Tomaso Tommasi di Vignano, Presidente Esecutivo del Gruppo Hera, commentando
l’ottimo risultato afferma:
“L’impegno per il benessere e lo sviluppo dei nostri dipendenti è uno dei pilastri della
nostra politica aziendale. Per questo, posizionarci ancora una volta tra le migliori
aziende nell’ambito Diversity & Inclusion ci spinge a fare ancora meglio. Continueremo a
impegnarci per mettere questi valori al centro dei percorsi pensati per i nostri
lavoratori e trasversalmente nelle nostre attività, convinti che diffondere una cultura
inclusiva all’interno possa produrre benefici anche per oltre 4 milioni di cittadini che
serviamo ogni giorno.”
3. Salvatore Ferragamo
Anche la celebre casa di moda rientra tra le prime 25 aziende dell’indice stilato da
Refinitiv, piazzandosi proprio alla venticinquesima posizione.
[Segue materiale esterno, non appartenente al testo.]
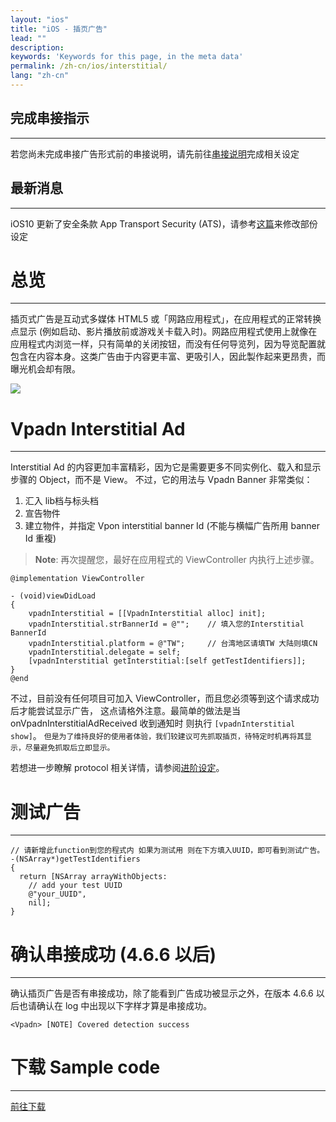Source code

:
 ```yaml
---
layout: "ios"
title: "iOS - 插页广告"
lead: ""
description:
keywords: 'Keywords for this page, in the meta data'
permalink: /zh-cn/ios/interstitial/
lang: "zh-cn"
---
```

## 完成串接指示
---
若您尚未完成串接广告形式前的串接说明，请先前往[串接说明]完成相关设定

## 最新消息
---
iOS10 更新了安全条款 App Transport Security (ATS)，请参考[这篇]来修改部份设定

# 总览
---
插页式广告是互动式多媒体 HTML5 或「网路应用程式」，在应用程式的正常转换点显示 (例如启动、影片播放前或游戏关卡载入时)。网路应用程式使用上就像在应用程式内浏览一样，只有简单的关闭按钮，而没有任何导览列，因为导览配置就包含在内容本身。这类广告由于内容更丰富、更吸引人，因此製作起来更昂贵，而曝光机会却有限。

![]({{site.imgurl}}/Interstitial.png)

# Vpadn Interstitial Ad
---
Interstitial Ad 的内容更加丰富精彩，因为它是需要更多不同实例化、载入和显示步骤的 Object，而不是 View。
不过，它的用法与 Vpadn Banner 非常类似：

1. 汇入 lib档与标头档
2. 宣告物件
3. 建立物件，并指定 Vpon interstitial banner Id (不能与横幅广告所用 banner Id 重複)

> **Note**: 再次提醒您，最好在应用程式的 ViewController 内执行上述步骤。

```objc
@implementation ViewController

- (void)viewDidLoad
{
    vpadnInterstitial = [[VpadnInterstitial alloc] init];
    vpadnInterstitial.strBannerId = @"";    // 填入您的Interstitial BannerId
    vpadnInterstitial.platform = @"TW";     // 台湾地区请填TW 大陆则填CN
    vpadnInterstitial.delegate = self;
    [vpadnInterstitial getInterstitial:[self getTestIdentifiers]];
}
@end
```

不过，目前没有任何项目可加入 ViewController，而且您必须等到这个请求成功后才能尝试显示广告，
这点请格外注意。最简单的做法是当 onVpadnInterstitialAdReceived 收到通知时 则执行 `[vpadnInterstitial show]`。
`但是为了维持良好的使用者体验，我们较建议可先抓取插页，待特定时机再将其显示，尽量避免抓取后立即显示。`

若想进一步瞭解 protocol 相关详情，请参阅[进阶设定]。

# 测试广告
---

```objc
// 请新增此function到您的程式内 如果为测试用 则在下方填入UUID，即可看到测试广告。
-(NSArray*)getTestIdentifiers
{
  return [NSArray arrayWithObjects:
    // add your test UUID
    @"your_UUID",
    nil];
}
```

# 确认串接成功 (4.6.6 以后)
---
确认插页广告是否有串接成功，除了能看到广告成功被显示之外，在版本 4.6.6 以后也请确认在 log 中出现以下字样才算是串接成功。

`<Vpadn> [NOTE] Covered detection success`

# 下载 Sample code
---
[前往下载][1]
<br>


[串接说明]: ../integration-guide/
[进阶设定]: ../advanced/
[1]: ../download/
[这篇]: {{site.baseurl}}/zh-cn/ios/latest-news/ios9ats/
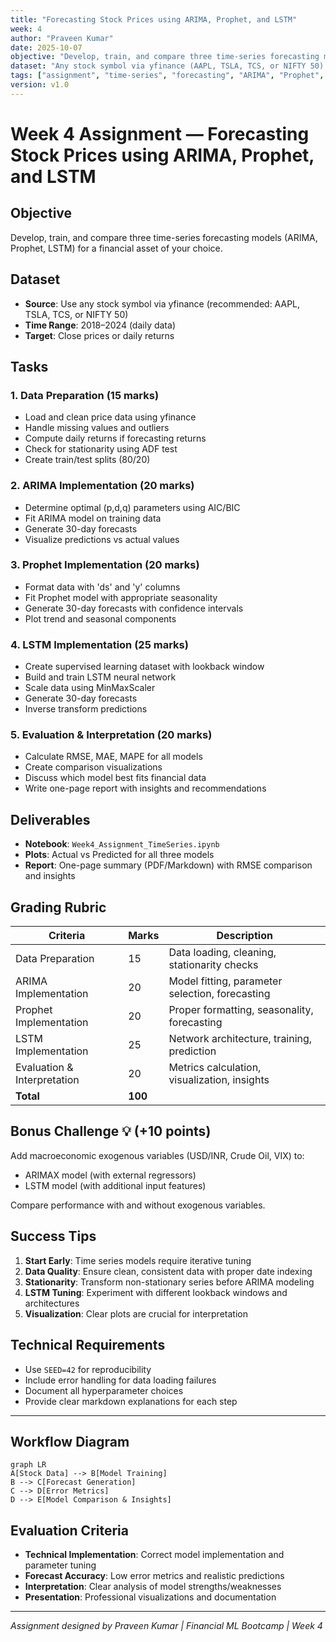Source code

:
 ```yaml
---
title: "Forecasting Stock Prices using ARIMA, Prophet, and LSTM"
week: 4
author: "Praveen Kumar"
date: 2025-10-07
objective: "Develop, train, and compare three time-series forecasting models for a financial asset."
dataset: "Any stock symbol via yfinance (AAPL, TSLA, TCS, or NIFTY 50). Time range: 2018–2024 (daily data)."
tags: ["assignment", "time-series", "forecasting", "ARIMA", "Prophet", "LSTM"]
version: v1.0
---
```


# Week 4 Assignment — Forecasting Stock Prices using ARIMA, Prophet, and LSTM

## Objective
Develop, train, and compare three time-series forecasting models (ARIMA, Prophet, LSTM) for a financial asset of your choice.

## Dataset
- **Source**: Use any stock symbol via yfinance (recommended: AAPL, TSLA, TCS, or NIFTY 50)
- **Time Range**: 2018–2024 (daily data)
- **Target**: Close prices or daily returns

## Tasks

### 1. Data Preparation (15 marks)
- Load and clean price data using yfinance
- Handle missing values and outliers
- Compute daily returns if forecasting returns
- Check for stationarity using ADF test
- Create train/test splits (80/20)

### 2. ARIMA Implementation (20 marks)
- Determine optimal (p,d,q) parameters using AIC/BIC
- Fit ARIMA model on training data
- Generate 30-day forecasts
- Visualize predictions vs actual values

### 3. Prophet Implementation (20 marks)
- Format data with 'ds' and 'y' columns
- Fit Prophet model with appropriate seasonality
- Generate 30-day forecasts with confidence intervals
- Plot trend and seasonal components

### 4. LSTM Implementation (25 marks)
- Create supervised learning dataset with lookback window
- Build and train LSTM neural network
- Scale data using MinMaxScaler
- Generate 30-day forecasts
- Inverse transform predictions

### 5. Evaluation & Interpretation (20 marks)
- Calculate RMSE, MAE, MAPE for all models
- Create comparison visualizations
- Discuss which model best fits financial data
- Write one-page report with insights and recommendations

## Deliverables
- **Notebook**: `Week4_Assignment_TimeSeries.ipynb`
- **Plots**: Actual vs Predicted for all three models
- **Report**: One-page summary (PDF/Markdown) with RMSE comparison and insights

## Grading Rubric
| Criteria | Marks | Description |
|----------|-------|-------------|
| Data Preparation | 15 | Data loading, cleaning, stationarity checks |
| ARIMA Implementation | 20 | Model fitting, parameter selection, forecasting |
| Prophet Implementation | 20 | Proper formatting, seasonality, forecasting |
| LSTM Implementation | 25 | Network architecture, training, prediction |
| Evaluation & Interpretation | 20 | Metrics calculation, visualization, insights |
| **Total** | **100** | |

## Bonus Challenge 💡 (+10 points)
Add macroeconomic exogenous variables (USD/INR, Crude Oil, VIX) to:
- ARIMAX model (with external regressors)
- LSTM model (with additional input features)

Compare performance with and without exogenous variables.

## Success Tips
1. **Start Early**: Time series models require iterative tuning
2. **Data Quality**: Ensure clean, consistent data with proper date indexing
3. **Stationarity**: Transform non-stationary series before ARIMA modeling
4. **LSTM Tuning**: Experiment with different lookback windows and architectures
5. **Visualization**: Clear plots are crucial for interpretation

## Technical Requirements
- Use `SEED=42` for reproducibility
- Include error handling for data loading failures
- Document all hyperparameter choices
- Provide clear markdown explanations for each step

---

## Workflow Diagram
```mermaid
graph LR
A[Stock Data] --> B[Model Training]
B --> C[Forecast Generation]
C --> D[Error Metrics]
D --> E[Model Comparison & Insights]
```

## Evaluation Criteria
- **Technical Implementation**: Correct model implementation and parameter tuning
- **Forecast Accuracy**: Low error metrics and realistic predictions
- **Interpretation**: Clear analysis of model strengths/weaknesses
- **Presentation**: Professional visualizations and documentation

---

*Assignment designed by Praveen Kumar | Financial ML Bootcamp | Week 4*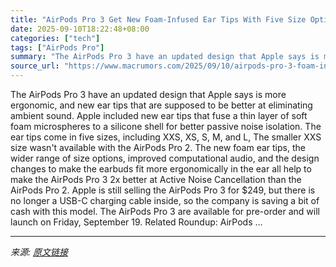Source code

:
 ```yaml
---
title: "AirPods Pro 3 Get New Foam-Infused Ear Tips With Five Size Options"
date: 2025-09-10T18:22:48+08:00
categories: ["tech"]
tags: ["AirPods Pro"]
summary: "The AirPods Pro 3 have an updated design that Apple says is more ergonomic, and new ear tips that are supposed to be better at eliminating ambient sound. Apple included new ear tips that fuse a thin l"
source_url: "https://www.macrumors.com/2025/09/10/airpods-pro-3-foam-infused-ear-tips/"
---
```


The AirPods Pro 3 have an updated design that Apple says is more ergonomic, and new ear tips that are supposed to be better at eliminating ambient sound. Apple included new ear tips that fuse a thin layer of soft foam microspheres to a silicone shell for better passive noise isolation. The ear tips come in five sizes, including XXS, XS, S, M, and L, The smaller XXS size wasn't available with the AirPods Pro 2. The new foam ear tips, the wider range of size options, improved computational audio, and the design changes to make the earbuds fit more ergonomically in the ear all help to make the &zwnj;AirPods Pro 3&zwnj; 2x better at Active Noise Cancellation than the &zwnj;AirPods Pro&zwnj; 2. Apple is still selling the &zwnj;AirPods Pro 3&zwnj; for &#36;249, but there is no longer a USB-C charging cable inside, so the company is saving a bit of cash with this model. The &zwnj;AirPods Pro 3&zwnj; are available for pre-order and will launch on Friday, September 19. Related Roundup: AirPods ...

---

*来源: [原文链接](https://www.macrumors.com/2025/09/10/airpods-pro-3-foam-infused-ear-tips/)*
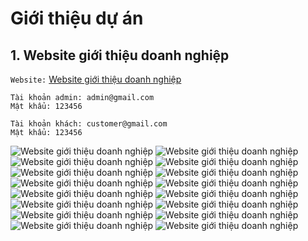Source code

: # Giới thiệu dự án
## 1. Website giới thiệu doanh nghiệp
`Website:` [Website giới thiệu doanh nghiệp](https://news.wenex.vn/) 
```
Tài khoản admin: admin@gmail.com
Mật khẩu: 123456
```
```
Tài khoản khách: customer@gmail.com
Mật khẩu: 123456
```

![Website giới thiệu doanh nghiệp](./Images/news%20(1).png)
![Website giới thiệu doanh nghiệp](./Images/news%20(2).png)
![Website giới thiệu doanh nghiệp](./Images/news%20(3).png)
![Website giới thiệu doanh nghiệp](./Images/news%20(4).png)
![Website giới thiệu doanh nghiệp](./Images/news%20(5).png)
![Website giới thiệu doanh nghiệp](./Images/news%20(6).png)
![Website giới thiệu doanh nghiệp](./Images/news%20(7).png)
![Website giới thiệu doanh nghiệp](./Images/news%20(8).png)
![Website giới thiệu doanh nghiệp](./Images/news%20(9).png)
![Website giới thiệu doanh nghiệp](./Images/news%20(10).png)
![Website giới thiệu doanh nghiệp](./Images/news%20(11).png)
![Website giới thiệu doanh nghiệp](./Images/news%20(12).png)
![Website giới thiệu doanh nghiệp](./Images/news%20(13).png)
![Website giới thiệu doanh nghiệp](./Images/news%20(14).png)
![Website giới thiệu doanh nghiệp](./Images/news%20(15).png)
![Website giới thiệu doanh nghiệp](./Images/news%20(16).png)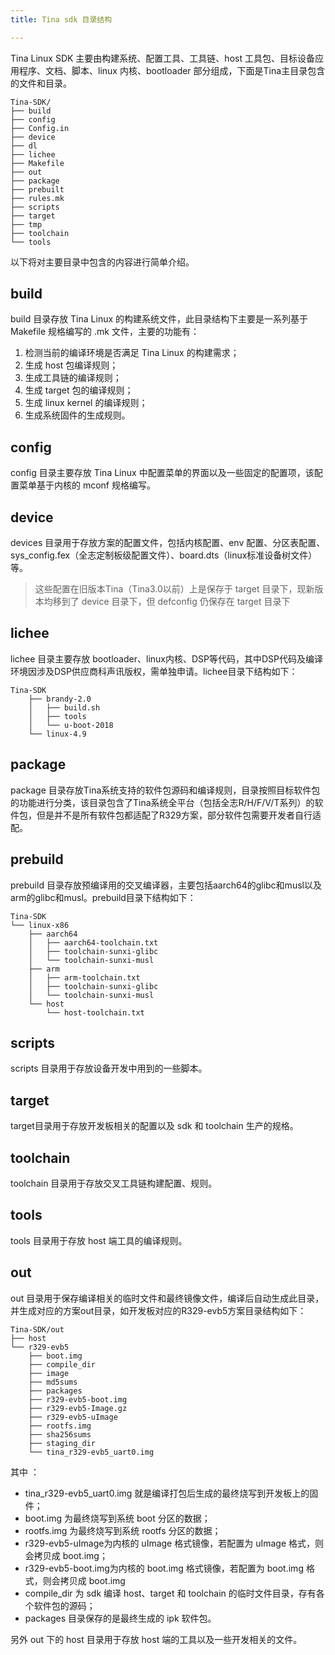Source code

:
 ```yaml
---
title: Tina sdk 目录结构

---
```


Tina Linux SDK 主要由构建系统、配置工具、工具链、host 工具包、目标设备应用程序、文档、脚本、linux 内核、bootloader 部分组成，下面是Tina主目录包含的文件和目录。

```
Tina-SDK/
├── build
├── config
├── Config.in
├── device
├── dl
├── lichee
├── Makefile
├── out
├── package
├── prebuilt
├── rules.mk
├── scripts
├── target
├── tmp
├── toolchain
└── tools
```

以下将对主要目录中包含的内容进行简单介绍。

## build
  
build 目录存放 Tina Linux 的构建系统文件，此目录结构下主要是一系列基于 Makefile 规格编写的 .mk 文件，主要的功能有：
1. 检测当前的编译环境是否满足 Tina Linux 的构建需求；
2. 生成 host 包编译规则；
3. 生成工具链的编译规则；
4. 生成 target 包的编译规则；
5. 生成 linux kernel 的编译规则；
6. 生成系统固件的生成规则。

## config
  
config 目录主要存放 Tina Linux 中配置菜单的界面以及一些固定的配置项，该配置菜单基于内核的 mconf 规格编写。

## device
  
devices 目录用于存放方案的配置文件，包括内核配置、env 配置、分区表配置、sys_config.fex（全志定制板级配置文件）、board.dts（linux标准设备树文件） 等。

> 这些配置在旧版本Tina（Tina3.0以前）上是保存于 target 目录下，现新版本均移到了 device 目录下，但 defconfig 仍保存在 target 目录下

## lichee
  
lichee 目录主要存放 bootloader、linux内核、DSP等代码，其中DSP代码及编译环境因涉及DSP供应商科声讯版权，需单独申请。lichee目录下结构如下：
```
Tina-SDK
    ├── brandy-2.0
    │   ├── build.sh
    │   ├── tools
    │   └── u-boot-2018
    └── linux-4.9
```

## package
  
package 目录存放Tina系统支持的软件包源码和编译规则，目录按照目标软件包的功能进行分类，该目录包含了Tina系统全平台（包括全志R/H/F/V/T系列）的软件包，但是并不是所有软件包都适配了R329方案，部分软件包需要开发者自行适配。

## prebuild
  
prebuild 目录存放预编译用的交叉编译器，主要包括aarch64的glibc和musl以及arm的glibc和musl。prebuild目录下结构如下：
```
Tina-SDK
└── linux-x86
    ├── aarch64
    │   ├── aarch64-toolchain.txt
    │   ├── toolchain-sunxi-glibc
    │   └── toolchain-sunxi-musl
    ├── arm
    │   ├── arm-toolchain.txt
    │   ├── toolchain-sunxi-glibc
    │   └── toolchain-sunxi-musl
    └── host
        └── host-toolchain.txt
```
## scripts
  
scripts 目录用于存放设备开发中用到的一些脚本。

## target
  
target目录用于存放开发板相关的配置以及 sdk 和 toolchain 生产的规格。

## toolchain
  
toolchain 目录用于存放交叉工具链构建配置、规则。

## tools
  
tools 目录用于存放 host 端工具的编译规则。

## out
  
out 目录用于保存编译相关的临时文件和最终镜像文件，编译后自动生成此目录，并生成对应的方案out目录，如开发板对应的R329-evb5方案目录结构如下：
```
Tina-SDK/out
├── host
└── r329-evb5
    ├── boot.img
    ├── compile_dir
    ├── image
    ├── md5sums
    ├── packages
    ├── r329-evb5-boot.img
    ├── r329-evb5-Image.gz
    ├── r329-evb5-uImage
    ├── rootfs.img
    ├── sha256sums
    ├── staging_dir
    └── tina_r329-evb5_uart0.img
```
其中 ：

- tina_r329-evb5_uart0.img 就是编译打包后生成的最终烧写到开发板上的固件；
- boot.img 为最终烧写到系统 boot 分区的数据；
- rootfs.img 为最终烧写到系统 rootfs 分区的数据；
- r329-evb5-uImage为内核的 uImage 格式镜像，若配置为 uImage 格式，则会拷贝成 boot.img；
- r329-evb5-boot.img为内核的 boot.img 格式镜像，若配置为 boot.img 格式，则会拷贝成 boot.img
- compile_dir 为 sdk 编译 host、target 和 toolchain 的临时文件目录，存有各个软件包的源码；
- packages 目录保存的是最终生成的 ipk 软件包。

另外 out 下的 host 目录用于存放 host 端的工具以及一些开发相关的文件。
Come si legge nella Inclusion Policy, infatti, l’azienda si impegna a sostenere il
multiculturalismo e la parità di genere in tutti i contesti aziendali, nonché a promuovere
l’uguaglianza, contrastando qualunque tipo di discriminazione basata sull’età, l’origine
etnica, l’orientamento sessuale ecc.
8. Conclusioni
Le aziende italiane impegnate sul fronte dell’inclusione lasciano ben sperare per quanto
riguarda le evoluzioni future del Diversity Management nel nostro paese: il loro esempio
è fondamentale, perché fa da apripista e funge da guida per tutte le altre realtà italiane
che, auspicabilmente, decideranno presto di intraprendere il cammino della difesa e
promozione della diversità; cammino che, come è ormai noto, rappresenta una risorsa
inestimabile che conduce direttamente alla costruzione di un ambiente non solo più
etico, ma anche più creativo, più produttivo e più performante.